▶ _What the exercise asks_
The required output is the lines below from the line containing "- **Disaster Recovery**: Data" to the line containing "3. **Cloud Deployment", inclusive, retyped exactly. No other lines belong in it.

(Exercise data Opens)

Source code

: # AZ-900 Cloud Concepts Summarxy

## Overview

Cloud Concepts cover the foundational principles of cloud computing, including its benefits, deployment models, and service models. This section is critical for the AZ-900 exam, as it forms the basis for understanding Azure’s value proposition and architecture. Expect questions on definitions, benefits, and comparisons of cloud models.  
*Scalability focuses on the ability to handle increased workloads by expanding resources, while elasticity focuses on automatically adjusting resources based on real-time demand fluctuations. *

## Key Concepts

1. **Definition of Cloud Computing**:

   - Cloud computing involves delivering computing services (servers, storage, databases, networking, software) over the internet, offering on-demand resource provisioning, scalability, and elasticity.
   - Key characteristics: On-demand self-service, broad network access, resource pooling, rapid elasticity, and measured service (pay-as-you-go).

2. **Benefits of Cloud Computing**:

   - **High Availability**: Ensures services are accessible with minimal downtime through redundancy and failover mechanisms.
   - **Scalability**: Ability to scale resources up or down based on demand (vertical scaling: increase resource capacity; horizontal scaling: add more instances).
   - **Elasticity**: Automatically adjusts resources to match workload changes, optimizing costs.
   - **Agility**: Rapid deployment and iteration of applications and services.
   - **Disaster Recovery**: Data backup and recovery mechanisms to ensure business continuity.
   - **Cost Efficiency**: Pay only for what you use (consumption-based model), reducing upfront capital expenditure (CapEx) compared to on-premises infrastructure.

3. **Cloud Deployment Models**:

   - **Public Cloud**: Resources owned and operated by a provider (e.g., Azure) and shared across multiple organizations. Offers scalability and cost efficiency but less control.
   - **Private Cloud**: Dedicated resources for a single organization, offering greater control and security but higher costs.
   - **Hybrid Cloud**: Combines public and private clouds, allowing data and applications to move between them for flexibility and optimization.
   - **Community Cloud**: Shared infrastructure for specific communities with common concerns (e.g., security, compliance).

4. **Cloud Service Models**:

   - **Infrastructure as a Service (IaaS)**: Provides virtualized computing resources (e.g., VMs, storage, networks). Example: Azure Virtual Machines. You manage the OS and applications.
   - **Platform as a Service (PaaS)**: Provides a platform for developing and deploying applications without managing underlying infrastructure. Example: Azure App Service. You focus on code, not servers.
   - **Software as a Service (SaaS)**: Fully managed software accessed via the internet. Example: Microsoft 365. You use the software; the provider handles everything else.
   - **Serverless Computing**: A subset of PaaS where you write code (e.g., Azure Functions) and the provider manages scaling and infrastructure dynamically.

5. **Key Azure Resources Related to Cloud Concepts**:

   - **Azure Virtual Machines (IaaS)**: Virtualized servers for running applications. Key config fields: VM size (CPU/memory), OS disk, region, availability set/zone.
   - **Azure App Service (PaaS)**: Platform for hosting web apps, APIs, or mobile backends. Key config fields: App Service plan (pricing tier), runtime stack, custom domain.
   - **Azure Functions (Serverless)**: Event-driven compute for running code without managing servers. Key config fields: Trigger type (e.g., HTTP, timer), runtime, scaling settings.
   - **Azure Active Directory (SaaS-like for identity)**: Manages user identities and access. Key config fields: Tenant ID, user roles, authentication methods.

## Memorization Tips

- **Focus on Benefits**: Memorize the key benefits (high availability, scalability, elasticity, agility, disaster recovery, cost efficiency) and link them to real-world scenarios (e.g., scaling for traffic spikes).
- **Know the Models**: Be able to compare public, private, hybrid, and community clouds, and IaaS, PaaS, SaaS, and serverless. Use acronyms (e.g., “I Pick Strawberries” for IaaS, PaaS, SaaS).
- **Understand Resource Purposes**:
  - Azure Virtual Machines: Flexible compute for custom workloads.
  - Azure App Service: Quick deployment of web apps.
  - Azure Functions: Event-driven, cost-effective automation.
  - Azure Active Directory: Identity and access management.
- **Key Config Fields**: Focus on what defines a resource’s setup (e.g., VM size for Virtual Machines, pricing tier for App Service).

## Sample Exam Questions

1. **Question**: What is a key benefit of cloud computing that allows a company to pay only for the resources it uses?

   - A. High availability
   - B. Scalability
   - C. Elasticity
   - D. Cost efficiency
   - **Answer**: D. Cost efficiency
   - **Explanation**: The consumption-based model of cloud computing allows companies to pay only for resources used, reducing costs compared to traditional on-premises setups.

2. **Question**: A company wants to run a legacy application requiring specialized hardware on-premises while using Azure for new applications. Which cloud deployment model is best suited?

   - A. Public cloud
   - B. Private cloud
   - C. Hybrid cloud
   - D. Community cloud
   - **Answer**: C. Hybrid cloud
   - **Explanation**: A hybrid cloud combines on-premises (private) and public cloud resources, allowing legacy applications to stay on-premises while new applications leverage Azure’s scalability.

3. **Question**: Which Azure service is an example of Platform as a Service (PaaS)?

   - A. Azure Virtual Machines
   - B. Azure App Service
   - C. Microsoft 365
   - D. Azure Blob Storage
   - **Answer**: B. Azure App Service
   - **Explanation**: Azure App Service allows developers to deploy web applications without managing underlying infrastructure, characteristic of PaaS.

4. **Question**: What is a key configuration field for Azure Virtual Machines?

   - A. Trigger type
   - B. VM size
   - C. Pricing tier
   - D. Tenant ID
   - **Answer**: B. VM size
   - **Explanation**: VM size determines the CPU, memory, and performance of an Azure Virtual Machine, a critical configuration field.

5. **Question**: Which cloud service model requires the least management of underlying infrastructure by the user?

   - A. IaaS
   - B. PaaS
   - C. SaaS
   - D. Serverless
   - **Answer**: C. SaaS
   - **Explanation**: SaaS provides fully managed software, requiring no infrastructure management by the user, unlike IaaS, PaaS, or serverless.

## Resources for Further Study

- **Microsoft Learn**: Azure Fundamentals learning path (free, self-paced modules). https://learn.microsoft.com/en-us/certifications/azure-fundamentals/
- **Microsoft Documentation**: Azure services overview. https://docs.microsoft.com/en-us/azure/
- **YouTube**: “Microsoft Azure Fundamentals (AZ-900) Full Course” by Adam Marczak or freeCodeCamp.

(Exercise data Closes)

▶ _Solution_
   - **Disaster Recovery**: Data backup and recovery mechanisms to ensure business continuity.
   - **Cost Efficiency**: Pay only for what you use (consumption-based model), reducing upfront capital expenditure (CapEx) compared to on-premises infrastructure.

3. **Cloud Deployment Models**:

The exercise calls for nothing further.